One of the keynote speakers, International Monetary Authority (IMF) Hong Kong Resident Representative Sean Craig, said that local financial institutions and regulatory authorities should take steps to develop the market infrastructure for credit risk assessment before the market demand for yuan-denominated investment products flags.
"The current burgeoning demand for yuan-denominated investment products is primarily driven by expectations of yuan appreciation," Craig said. "However, in a long-term perspective, the local offshore yuan market cannot be sustained by yuan appreciation expectations alone."
"If the yuan stops appreciating, it may drastically curtail the demand for such products. This may push down the prices of such products and increase volatility in the offshore yuan market in the city," Craig cautioned.
Other bankers also voiced their concerns that market participants should be vigilant as the price of yuan-denominated financial products may eventually fall one day.
"In many cases, local financial institution seem to have not considered the possibility of yuan currency depreciation in the process of designing yuan-denominated investment products," said T.C. Chan, senior adviser at the Bank of East Asia Limited. "Investors and other market participants should be aware that the yuan will not move in an upward direction alone."
Sebastian Paredes, chief executive officer of DBS (Hong Kong) Limited, warned that the local financial market may be greatly affected if capital flees from yuan-denominated financial assets.

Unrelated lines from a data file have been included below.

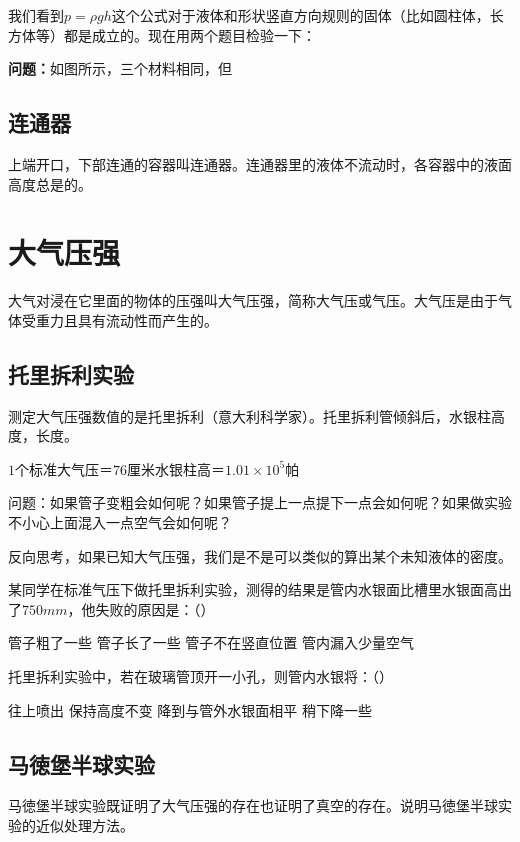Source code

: \documentclass[12pt]{exam}%
\begin{document}
\begin{knowledge}
我们看到$p=\rho gh$这个公式对于液体和形状竖直方向规则的固体（比如圆柱体，长方体等）都是成立的。现在用两个题目检验一下：

\textbf{问题：}如图所示，三个材料相同，但

\subsection{连通器}
上端开口，下部连通的容器叫连通器。连通器里的液体不流动时，各容器中的液面高度总是\answerline*[相同]的。



\section{大气压强}
大气对浸在它里面的物体的压强叫大气压强，简称大气压或气压。大气压是由于气体受重力且具有流动性而产生的。

\subsection{托里拆利实验}
测定大气压强数值的是托里拆利（意大利科学家）。托里拆利管倾斜后，水银柱高度\answerline*[不变]，长度\answerline*[变长]。

$1$个标准大气压＝$76$厘米水银柱高＝$1.01 \times 10^5$帕

问题：如果管子变粗会如何呢？如果管子提上一点提下一点会如何呢？如果做实验不小心上面混入一点空气会如何呢？

反向思考，如果已知大气压强，我们是不是可以类似的算出某个未知液体的密度。

\begin{questions}
\setcounter{question}{2}
\question
某同学在标准气压下做托里拆利实验，测得的结果是管内水银面比槽里水银面高出了$750mm$，他失败的原因是：（\answerline*[D]）
\begin{choices}
\choice 管子粗了一些
\choice 管子长了一些
\choice 管子不在竖直位置
\choice 管内漏入少量空气
\end{choices}

\question
托里拆利实验中，若在玻璃管顶开一小孔，则管内水银将：（\answerline*[C]）
\begin{choices}
\choice 往上喷出
\choice 保持高度不变
\choice 降到与管外水银面相平
\choice 稍下降一些
\end{choices}
\end{questions}


\subsection{马徳堡半球实验}
马徳堡半球实验既证明了大气压强的存在也证明了真空的存在。说明马徳堡半球实验的近似处理方法。


\end{knowledge}
\end{document}
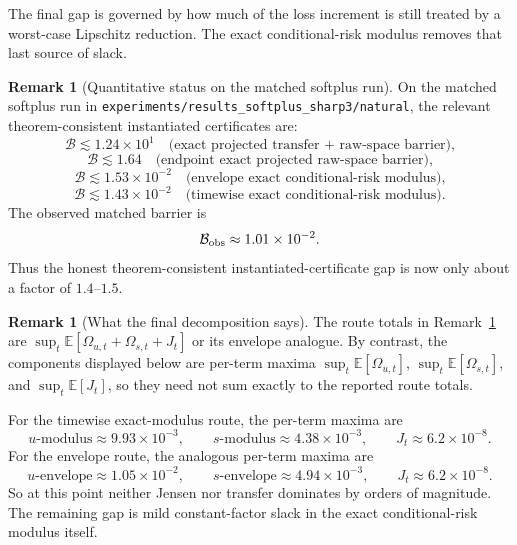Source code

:\documentclass[11pt]{article}
\theoremstyle{definition}
\newtheorem{remark}[theorem]{Remark}
\newcommand{\E}{\mathbb{E}}
\newcommand{\cB}{\mathcal{B}}
\begin{document}
The final gap is governed by how much of the loss increment is still treated by
a worst-case Lipschitz reduction. The exact conditional-risk modulus removes
that last source of slack.

\begin{remark}[Quantitative status on the matched softplus run]
\label{rem:quantitative-status}
On the matched softplus run in
\texttt{experiments/results\_softplus\_sharp3/natural}, the relevant
theorem-consistent instantiated certificates are:
\[
  \cB \lesssim 1.24\times 10^1
  \quad\text{(exact projected transfer + raw-space barrier),}
\]
\[
  \cB \lesssim 1.64
  \quad\text{(endpoint exact projected raw-space barrier),}
\]
\[
  \cB \lesssim 1.53\times 10^{-2}
  \quad\text{(envelope exact conditional-risk modulus),}
\]
\[
  \cB \lesssim 1.43\times 10^{-2}
  \quad\text{(timewise exact conditional-risk modulus).}
\]
The observed matched barrier is
\[
  \cB_{\rm obs}\approx 1.01\times 10^{-2}.
\]
Thus the honest theorem-consistent instantiated-certificate gap is now only
about a factor of $1.4$--$1.5$.
\end{remark}

\begin{remark}[What the final decomposition says]
The route totals in Remark~\ref{rem:quantitative-status} are
$\sup_t\E[\Omega_{u,t}+\Omega_{s,t}+J_t]$ or its envelope analogue. By
contrast, the components displayed below are per-term maxima
$\sup_t\E[\Omega_{u,t}]$, $\sup_t\E[\Omega_{s,t}]$, and $\sup_t\E[J_t]$, so
they need not sum exactly to the reported route totals.

For the timewise exact-modulus route, the per-term maxima are
\[
  \text{$u$-modulus}\approx 9.93\times 10^{-3},
  \qquad
  \text{$s$-modulus}\approx 4.38\times 10^{-3},
  \qquad
  J_t\approx 6.2\times 10^{-8}.
\]
For the envelope route, the analogous per-term maxima are
\[
  \text{$u$-envelope}\approx 1.05\times 10^{-2},
  \qquad
  \text{$s$-envelope}\approx 4.94\times 10^{-3},
  \qquad
  J_t\approx 6.2\times 10^{-8}.
\]
So at this point neither Jensen nor transfer dominates by orders of magnitude.
The remaining gap is mild constant-factor slack in the exact conditional-risk
modulus itself.
\end{remark}
\end{document}
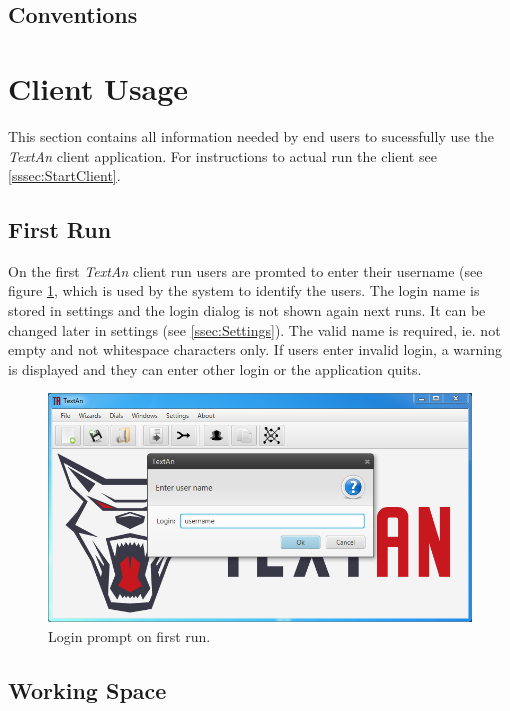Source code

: \documentclass[12pt,a4paper]{report}
\newcommand{\textan}{\emph{TextAn}}
\begin{document}
\subsection{Conventions}

\section{Client Usage}

This section contains all information needed by end users to sucessfully use
the \textan{} client application. For instructions to actual run the client
see \ref{sssec:StartClient}.

\subsection{First Run}

On the first \textan{} client run users are promted to enter their username
(see figure \ref{fig:Login}, which is used by the system to identify the users.
The login name is stored in settings and the login dialog is not shown again
next runs. It can be changed later in settings (see \ref{ssec:Settings}). The
valid name is required, ie. not empty and not whitespace characters only. If
users enter invalid login, a warning is displayed and they can enter other
login or the application quits.

\begin{figure}[!htb]
        \centering
        \includegraphics[width=\textwidth]{Images/login}
        \caption{Login prompt on first run.}
        \label{fig:Login}
\end{figure}

\subsection{Working Space}
\end{document}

"Local yuan deposits have occupied 10 percent of the total deposit base in the city. If there is capital outflow from the local yuan-denominated assets, the impact upon the local financial sector will be very great," Paredes said.
According to Hong Kong Monetary Authority figures, local yuan deposits in the city at the end of July totaled 572.2 billion yuan, up 3.4 percent from a month earlier. Local yuan deposits have ballooned by more than 250 billion yuan since Hong Kong and the mainland signed the supplementary and revised agreement on renminbi business in July 2010. Yuan deposits now account for 10 percent of total deposits in the city.
The yuan fell sharply against the US dollar in the Hong Kong offshore market on September 23, extending the slide from the previous day. The yuan currency, together with other Asian currencies, is coming under severe selling pressure as global investors are eager to liquidate their long yuan positions to lock-in their profits amid the growing volatility in the global investment market.